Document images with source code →
- Opening Delimiter -

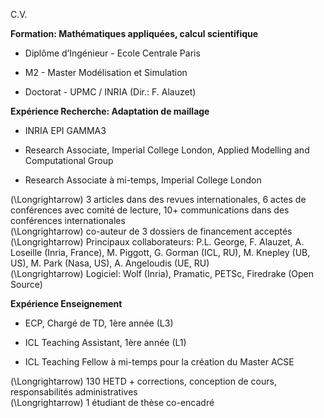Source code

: <span>C.V.</span>

<span>**Formation: Mathématiques appliquées, calcul
scientifique**</span>

  - Diplôme d’Ingénieur - Ecole Centrale Paris

  - M2 - Master Modélisation et Simulation

  - Doctorat - UPMC / INRIA (Dir.: F. Alauzet)

<span>**Expérience Recherche: Adaptation de maillage**</span>

  - INRIA EPI GAMMA3

  - Research Associate, Imperial College London, Applied Modelling and
    Computational Group

  - Research Associate à mi-temps, Imperial College London

\(\Longrightarrow\) 3 articles dans des revues internationales, 6 actes
de conférences avec comité de lecture, 10+ communications dans des
conférences internationales  
\(\Longrightarrow\) co-auteur de 3 dossiers de financement acceptés  
\(\Longrightarrow\) Principaux collaborateurs: P.L. George, F. Alauzet,
A. Loseille (Inria, France), M. Piggott, G. Gorman (ICL, RU), M. Knepley
(UB, US), M. Park (Nasa, US), A. Angeloudis (UE, RU)  
\(\Longrightarrow\) Logiciel: Wolf (Inria), Pramatic, PETSc, Firedrake
(Open Source)

<span>**Expérience Enseignement**</span>

  - ECP, Chargé de TD, 1ère année (L3)

  - ICL Teaching Assistant, 1ère année (L1)

  - ICL Teaching Fellow à mi-temps pour la création du Master ACSE

\(\Longrightarrow\) 130 HETD + corrections, conception de cours,
responsabilités administratives  
\(\Longrightarrow\) 1 étudiant de thèse co-encadré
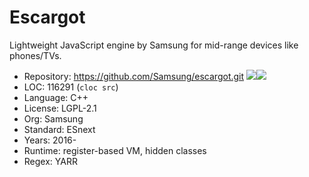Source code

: # Escargot

Lightweight JavaScript engine by Samsung for mid-range devices like phones/TVs.

* Repository: https://github.com/Samsung/escargot.git <img src="https://img.shields.io/github/stars/Samsung/escargot?label=&style=flat-square" /><img src="https://img.shields.io/github/last-commit/Samsung/escargot?label=&style=flat-square" />
* LOC:        116291 (`cloc src`)
* Language:   C++
* License:    LGPL-2.1
* Org:        Samsung
* Standard:   ESnext
* Years:      2016-
* Runtime:    register-based VM, hidden classes
* Regex:      YARR
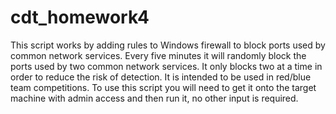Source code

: # cdt_homework4
This script works by adding rules to Windows firewall to block ports used by common network services.
Every five minutes it will randomly block the ports used by two common network services. It only blocks 
two at a time in order to reduce the risk of detection. It is intended to be used in red/blue team competitions. 
To use this script you will need to get it onto the target machine with admin access and then run it, no
other input is required.
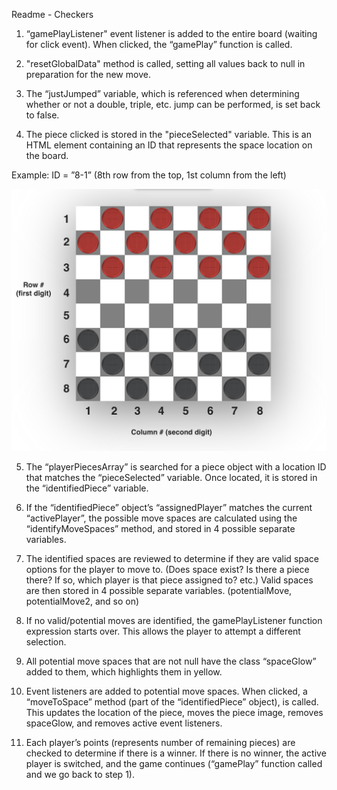 Readme - Checkers

1) “gamePlayListener" event listener is added to the entire board (waiting for click event). When clicked, the “gamePlay” function is called.

2) "resetGlobalData" method is called, setting all values back to null in preparation for the new move. 

3) The “justJumped” variable, which is referenced when determining whether or not a double, triple, etc. jump can be performed, is set back to false.

4) The piece clicked is stored in the "pieceSelected" variable. This is an HTML element containing an ID that represents the space location on the board. 

Example: ID = ”8-1” (8th row from the top, 1st column from the left)

![Alt board diagram](boardDiagram.png)


5) The “playerPiecesArray” is searched for a piece object with a location ID that matches the “pieceSelected” variable. Once located, it is stored in the “identifiedPiece” variable.

6) If the “identifiedPiece” object’s “assignedPlayer” matches the current “activePlayer”, the possible move spaces are calculated using the “identifyMoveSpaces” method, and stored in 4 possible separate variables.

7) The identified spaces are reviewed to determine if they are valid space options for the player to move to. (Does space exist? Is there a piece there? If so, which player is that piece assigned to? etc.) Valid spaces are then stored in 4 possible separate variables. (potentialMove, potentialMove2, and so on)

8) If no valid/potential moves are identified, the gamePlayListener function expression starts over. This allows the player to attempt a different selection.

9) All potential move spaces that are not null have the class “spaceGlow” added to them, which highlights them in yellow.

10) Event listeners are added to potential move spaces. When clicked, a “moveToSpace” method (part of the “identifiedPiece” object), is called. This updates the location of the piece, moves the piece image, removes spaceGlow, and removes active event listeners.

11) Each player’s points (represents number of remaining pieces) are checked to determine if there is a winner. If there is no winner, the active player is switched, and the game continues (“gamePlay” function called and we go back to step 1).

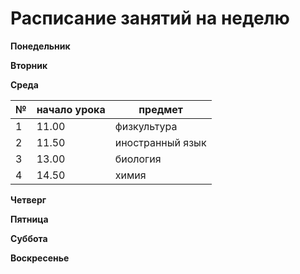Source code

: # Расписание занятий на неделю

**Понедельник**

**Вторник**

**Среда**

| №| начало урока| предмет|
|---|---|---|
|1|11.00|физкультура|
|2|11.50|иностранный язык|
|3|13.00|биология|
|4|14.50|химия|

**Четверг**

**Пятница**

**Суббота**

**Воскресенье**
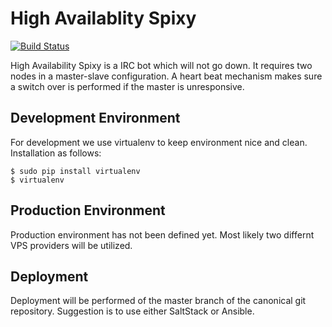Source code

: # High Availablity Spixy

[![Build Status](https://travis-ci.org/mindjiver/HA-Spixy.png?branch=add-readme-and-travis)](https://travis-ci.org/mindjiver/HA-Spixy)

High Availability Spixy is a IRC bot which will not go down. It
requires two nodes in a master-slave configuration. A heart beat
mechanism makes sure a switch over is performed if the master is
unresponsive.

## Development Environment

For development we use virtualenv to keep environment nice and
clean. Installation as follows:

    $ sudo pip install virtualenv
    $ virtualenv

## Production Environment

Production environment has not been defined yet. Most likely two
differnt VPS providers will be utilized.

## Deployment

Deployment will be performed of the master branch of the canonical git
repository. Suggestion is to use either SaltStack or Ansible.

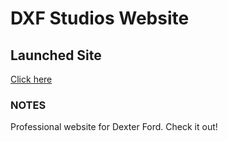 # DXF Studios Website

Launched Site
--------

[Click here](https://dexterford77.github.io)

### NOTES

Professional website for Dexter Ford. Check it out!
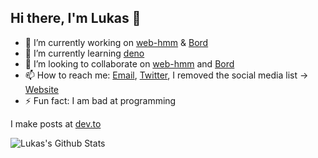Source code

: ## Hi there, I'm Lukas 👋

<!--
**LukasDoesDev/LukasDoesDev** is a ✨ _special_ ✨ repository because its `README.md` (this file) appears on your GitHub profile.

Here are some ideas to get you started:

- 🔭 I’m currently working on ...
- 🌱 I’m currently learning ...
- 👯 I’m looking to collaborate on ...
- 🤔 I’m looking for help with ...
- 💬 Ask me about ...
- 📫 How to reach me: ...
- 😄 Pronouns: ...
- ⚡ Fun fact: ...
-->

- 🔭 I’m currently working on [web-hmm](https://github.com/LukasDoesDev/web-hmm) & [Bord](https://github.com/LukasDoesDev/bord)
- 🌱 I’m currently learning [deno](https://deno.land)
- 👯 I’m looking to collaborate on [web-hmm](https://github.com/LukasDoesDev/web-hmm) and [Bord](https://github.com/LukasDoesDev/bord)
- 📫 How to reach me: [Email](mailto:lukasdoesdev@gmail.com), [Twitter](https://twitter.com/thatonelukas), I removed the social media list -> [Website](https://lukasdoesdev.github.io)
- ⚡ Fun fact: I am bad at programming

I make posts at [dev.to](https://dev.to/lukasdoesdev)

![Lukas's Github Stats](https://github-readme-stats.vercel.app/api?username=lukasdoesdev&show_icons=true)
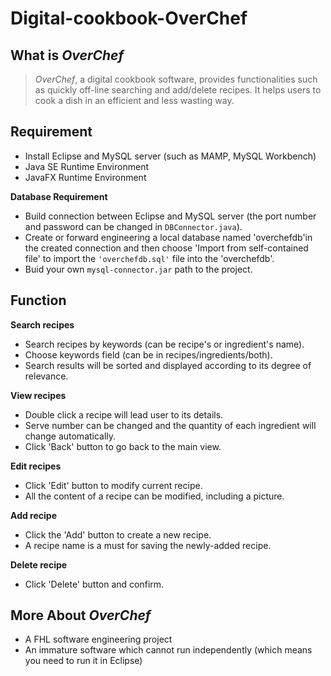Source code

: # Digital-cookbook-OverChef

## What is *OverChef*
>*OverChef*, a digital cookbook software, provides functionalities such as quickly off-line searching and add/delete recipes. It helps users to cook a dish in an efficient and less wasting way.

## Requirement
- Install Eclipse and MySQL server (such as MAMP, MySQL Workbench)
- Java SE Runtime Environment
- JavaFX Runtime Environment<br>

**Database Requirement**
 - Build connection between Eclipse and MySQL server (the port number and password can be changed in `DBConnector.java`).
 - Create or forward engineering a local database named 'overchefdb'in the created connection and then choose 'Import from self-contained file' to import the `'overchefdb.sql'` file into the 'overchefdb'.
 - Buid your own `mysql-connector.jar` path to the project.
 
## Function 
  **Search recipes**
  - Search recipes by keywords (can be recipe's or ingredient's name).
  - Choose keywords field (can be in recipes/ingredients/both).
  - Search results will be sorted and displayed according to its degree of relevance.

  **View recipes** 
  - Double click a recipe will lead user to its details.
  - Serve number can be changed and the quantity of each ingredient will change automatically.
  - Click 'Back' button to go back to the main view.

  **Edit recipes** 
  - Click 'Edit' button to modify current recipe.
  - All the content of a recipe can be modified, including a picture.
  
  **Add recipe** 
  - Click the 'Add' button to create a new recipe.
  - A recipe name is a must for saving the newly-added recipe.
  
  **Delete recipe**
  - Click 'Delete' button and confirm.

## More About *OverChef*
- A FHL software engineering project
- An immature software which cannot run independently (which means you need to run it in Eclipse)
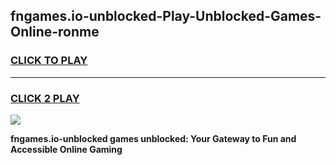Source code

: 
## fngames.io-unblocked-Play-Unblocked-Games-Online-ronme
<h3>
<a href="https://premium76.site?title=fngames.io-unblocked&ref=25A">CLICK TO PLAY</a></h3>
<hr>

<h3>
<a href="https://premium76.site?title=fngames.io-unblocked&ref=25A">CLICK 2 PLAY</a>
  
</h3>

<a href="https://premium76.site?title=fngames.io-unblocked&ref=25A"><img src="https://clearcache.store/games.png"></a>


**fngames.io-unblocked games unblocked: Your Gateway to Fun and Accessible Online Gaming**

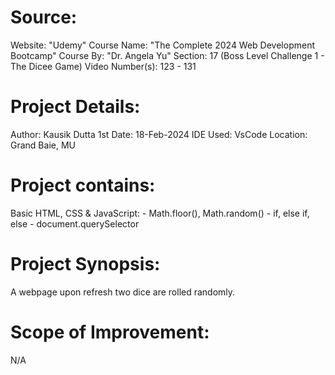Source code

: Source:
==========
Website: "Udemy"
Course Name: "The Complete 2024 Web Development Bootcamp"
Course By: "Dr. Angela Yu"
Section: 17 (Boss Level Challenge 1 - The Dicee Game)
Video Number(s): 123 - 131

Project Details:
====================
Author: Kausik Dutta
1st Date: 18-Feb-2024
IDE Used: VsCode
Location: Grand Baie, MU

Project contains:
====================
Basic HTML, CSS & JavaScript: 
    -   Math.floor(), Math.random()
    -   if, else if, else
    -   document.querySelector

Project Synopsis:
====================
A webpage upon refresh two dice are rolled randomly.

Scope of Improvement:
====================
N/A
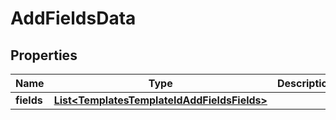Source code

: 

# AddFieldsData


## Properties

Name | Type | Description | Notes
------------ | ------------- | ------------- | -------------
**fields** | [**List&lt;TemplatesTemplateIdAddFieldsFields&gt;**](TemplatesTemplateIdAddFieldsFields.md) |  | 



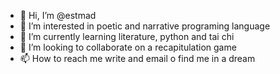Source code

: - 👋 Hi, I’m @estmad
- 👀 I’m interested in poetic and narrative programing language
- 🌱 I’m currently learning literature, python and tai chi
- 💞️ I’m looking to collaborate on a recapitulation game
- 📫 How to reach me write and email o find me in a dream

<!---
estmad/estmad is a ✨ special ✨ repository because its `README.md` (this file) appears on your GitHub profile.
You can click the Preview link to take a look at your changes.
--->
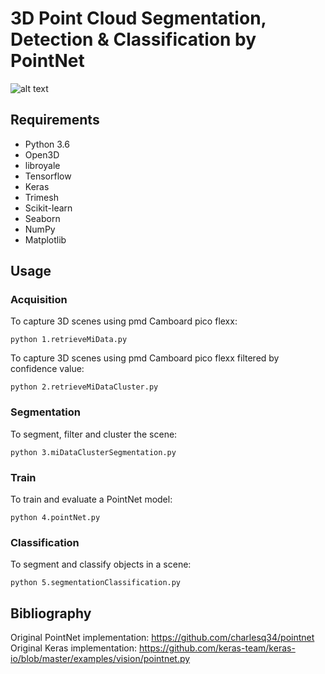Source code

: # 3D Point Cloud Segmentation, Detection &amp; Classification by PointNet

![alt text](http://stanford.edu/~rqi/pointnet/images/teaser.jpg)

## Requirements
* Python 3.6
* Open3D
* libroyale
* Tensorflow
* Keras
* Trimesh
* Scikit-learn
* Seaborn
* NumPy
* Matplotlib

## Usage
### Acquisition

To capture 3D scenes using pmd Camboard pico flexx:

    python 1.retrieveMiData.py
    
To capture 3D scenes using pmd Camboard pico flexx filtered by confidence value:

    python 2.retrieveMiDataCluster.py

### Segmentation

To segment, filter and cluster the scene:

    python 3.miDataClusterSegmentation.py

### Train

To train and evaluate a PointNet model:

    python 4.pointNet.py

### Classification

To segment and classify objects in a scene:

    python 5.segmentationClassification.py

## Bibliography 
Original PointNet implementation: https://github.com/charlesq34/pointnet </br>
Original Keras implementation: https://github.com/keras-team/keras-io/blob/master/examples/vision/pointnet.py
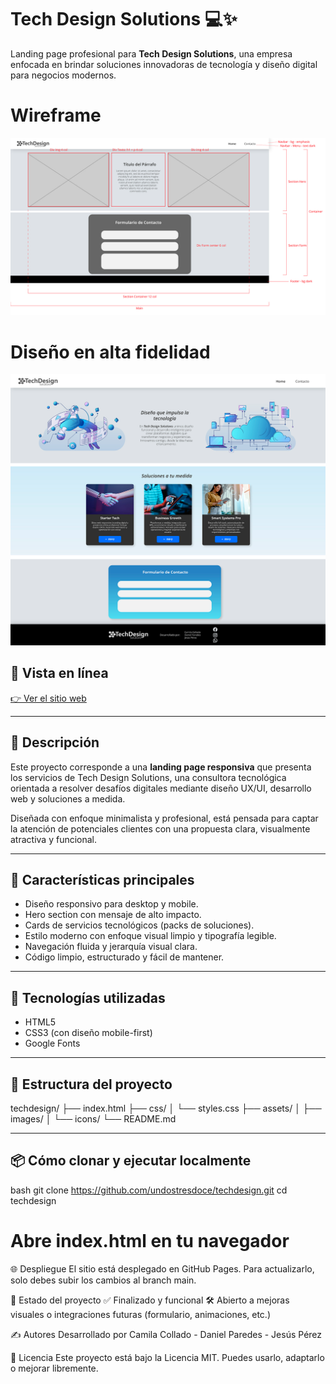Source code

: # Tech Design Solutions 💻✨

Landing page profesional para **Tech Design Solutions**, una empresa enfocada en brindar soluciones innovadoras de tecnología y diseño digital para negocios modernos.

# Wireframe

![Wireframe con secciones](assets/img/wireframe.png)

# Diseño en alta fidelidad

![Wireframe con secciones](assets/img/prototipo.png)

## 🔗 Vista en línea

[👉 Ver el sitio web](https://undostresdoce.github.io/techdesign/)

---

## 📌 Descripción

Este proyecto corresponde a una **landing page responsiva** que presenta los servicios de Tech Design Solutions, una consultora tecnológica orientada a resolver desafíos digitales mediante diseño UX/UI, desarrollo web y soluciones a medida.

Diseñada con enfoque minimalista y profesional, está pensada para captar la atención de potenciales clientes con una propuesta clara, visualmente atractiva y funcional.

---

## 🚀 Características principales

- Diseño responsivo para desktop y mobile.
- Hero section con mensaje de alto impacto.
- Cards de servicios tecnológicos (packs de soluciones).
- Estilo moderno con enfoque visual limpio y tipografía legible.
- Navegación fluida y jerarquía visual clara.
- Código limpio, estructurado y fácil de mantener.

---

## 🧱 Tecnologías utilizadas

- HTML5
- CSS3 (con diseño mobile-first)
- Google Fonts

---

## 📂 Estructura del proyecto

techdesign/
├── index.html
├── css/
│ └── styles.css
├── assets/
│ ├── images/
│ └── icons/
└── README.md


---

## 📦 Cómo clonar y ejecutar localmente

bash
git clone https://github.com/undostresdoce/techdesign.git
cd techdesign
# Abre index.html en tu navegador

🌐 Despliegue
El sitio está desplegado en GitHub Pages.
Para actualizarlo, solo debes subir los cambios al branch main.

📌 Estado del proyecto
✅ Finalizado y funcional
🛠️ Abierto a mejoras visuales o integraciones futuras (formulario, animaciones, etc.)

✍️ Autores
Desarrollado por Camila Collado - Daniel Paredes - Jesús Pérez

📄 Licencia
Este proyecto está bajo la Licencia MIT.
Puedes usarlo, adaptarlo o mejorar libremente.
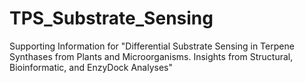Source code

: # TPS_Substrate_Sensing
Supporting Information for "Differential Substrate Sensing in Terpene Synthases from Plants and Microorganisms. Insights from Structural, Bioinformatic, and EnzyDock Analyses"
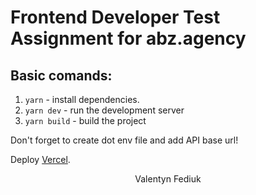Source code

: # Frontend Developer Test Assignment for abz.agency

## Basic comands:

1. `yarn` - install dependencies.
2. `yarn dev` - run the development server
3. `yarn build` - build the project

Don't forget to create dot env file and add API base url!

Deploy [Vercel](https://test-task-one-ecru.vercel.app/).

<p align="center">Valentyn Fediuk</p>
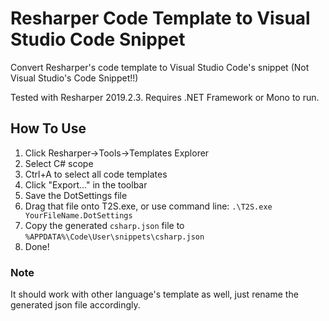 # Resharper Code Template to Visual Studio Code Snippet

Convert Resharper's code template to Visual Studio Code's snippet (Not Visual Studio's Code Snippet!!)

Tested with Resharper 2019.2.3. Requires .NET Framework or Mono to run.

## How To Use

1. Click Resharper->Tools->Templates Explorer
2. Select C# scope
3. Ctrl+A to select all code templates
4. Click "Export..." in the toolbar
5. Save the DotSettings file
6. Drag that file onto T2S.exe, or use command line: `.\T2S.exe YourFileName.DotSettings`
7. Copy the generated `csharp.json` file to `%APPDATA%\Code\User\snippets\csharp.json`
8. Done!

### Note

It should work with other language's template as well, just rename the generated json file accordingly.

- Closing Delimiter -

TASK GOAL → Which of the lines in the data hold the string "mobile"? Report each of them by copying it.

ANSWER BOX →
- Diseño responsivo para desktop y mobile.
- CSS3 (con diseño mobile-first)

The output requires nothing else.